- [Exercise brief]: Please transcribe the entries below exactly and leave out every picture.

[Dataset entries]

-- Opening Marker --

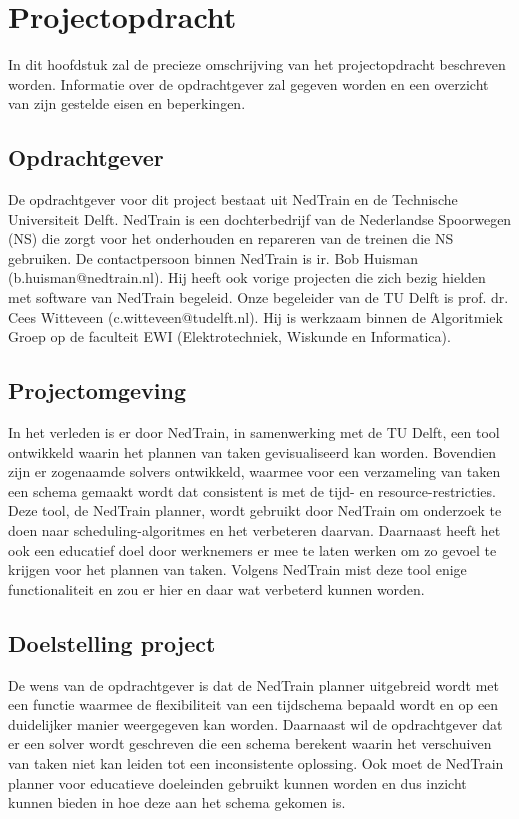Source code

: \section{Projectopdracht}
In dit hoofdstuk zal de precieze omschrijving van het projectopdracht beschreven worden. Informatie over de opdrachtgever zal gegeven worden en een overzicht van zijn gestelde eisen en beperkingen.\\

\subsection{Opdrachtgever}
De opdrachtgever voor dit project bestaat uit NedTrain en de Technische Universiteit Delft.
NedTrain is een dochterbedrijf van de Nederlandse Spoorwegen (NS) die zorgt voor het onderhouden en repareren van de treinen die NS gebruiken. De contactpersoon binnen NedTrain is ir. Bob Huisman (b.huisman@nedtrain.nl). Hij heeft ook vorige projecten die zich bezig hielden met software van NedTrain begeleid. Onze begeleider van de TU Delft is prof. dr. Cees Witteveen (c.witteveen@tudelft.nl). Hij is werkzaam binnen de Algoritmiek Groep op de faculteit EWI (Elektrotechniek, Wiskunde en Informatica).\\

\subsection{Projectomgeving}
In het verleden is er door NedTrain, in samenwerking met de TU Delft, een tool ontwikkeld waarin het plannen van taken gevisualiseerd kan worden. Bovendien zijn er zogenaamde solvers ontwikkeld, waarmee voor een verzameling van taken een schema gemaakt wordt dat consistent is met de tijd- en resource-restricties. Deze tool, de NedTrain planner, wordt gebruikt door NedTrain om onderzoek te doen naar scheduling-algoritmes en het verbeteren daarvan. Daarnaast heeft het ook een educatief doel door werknemers er mee te laten werken om zo gevoel te krijgen voor het plannen van taken. Volgens NedTrain mist deze tool enige functionaliteit en zou er hier en daar wat verbeterd kunnen worden.\\

\subsection{Doelstelling project}
De wens van de opdrachtgever is dat de NedTrain planner uitgebreid wordt met een functie waarmee de flexibiliteit van een tijdschema bepaald wordt en op een duidelijker manier weergegeven kan worden. Daarnaast wil de opdrachtgever dat er een solver wordt geschreven die een schema berekent waarin het verschuiven van taken niet kan leiden tot een inconsistente oplossing. Ook moet de NedTrain planner voor educatieve doeleinden gebruikt kunnen worden en dus inzicht kunnen bieden in hoe deze aan het schema gekomen is.\\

-- Closing Marker --

- [Response for this exercise]:
Source code

: \section{Projectopdracht}
In dit hoofdstuk zal de precieze omschrijving van het projectopdracht beschreven worden. Informatie over de opdrachtgever zal gegeven worden en een overzicht van zijn gestelde eisen en beperkingen.\\

\subsection{Opdrachtgever}
De opdrachtgever voor dit project bestaat uit NedTrain en de Technische Universiteit Delft.
NedTrain is een dochterbedrijf van de Nederlandse Spoorwegen (NS) die zorgt voor het onderhouden en repareren van de treinen die NS gebruiken. De contactpersoon binnen NedTrain is ir. Bob Huisman (b.huisman@nedtrain.nl). Hij heeft ook vorige projecten die zich bezig hielden met software van NedTrain begeleid. Onze begeleider van de TU Delft is prof. dr. Cees Witteveen (c.witteveen@tudelft.nl). Hij is werkzaam binnen de Algoritmiek Groep op de faculteit EWI (Elektrotechniek, Wiskunde en Informatica).\\

\subsection{Projectomgeving}
In het verleden is er door NedTrain, in samenwerking met de TU Delft, een tool ontwikkeld waarin het plannen van taken gevisualiseerd kan worden. Bovendien zijn er zogenaamde solvers ontwikkeld, waarmee voor een verzameling van taken een schema gemaakt wordt dat consistent is met de tijd- en resource-restricties. Deze tool, de NedTrain planner, wordt gebruikt door NedTrain om onderzoek te doen naar scheduling-algoritmes en het verbeteren daarvan. Daarnaast heeft het ook een educatief doel door werknemers er mee te laten werken om zo gevoel te krijgen voor het plannen van taken. Volgens NedTrain mist deze tool enige functionaliteit en zou er hier en daar wat verbeterd kunnen worden.\\

\subsection{Doelstelling project}
De wens van de opdrachtgever is dat de NedTrain planner uitgebreid wordt met een functie waarmee de flexibiliteit van een tijdschema bepaald wordt en op een duidelijker manier weergegeven kan worden. Daarnaast wil de opdrachtgever dat er een solver wordt geschreven die een schema berekent waarin het verschuiven van taken niet kan leiden tot een inconsistente oplossing. Ook moet de NedTrain planner voor educatieve doeleinden gebruikt kunnen worden en dus inzicht kunnen bieden in hoe deze aan het schema gekomen is.\\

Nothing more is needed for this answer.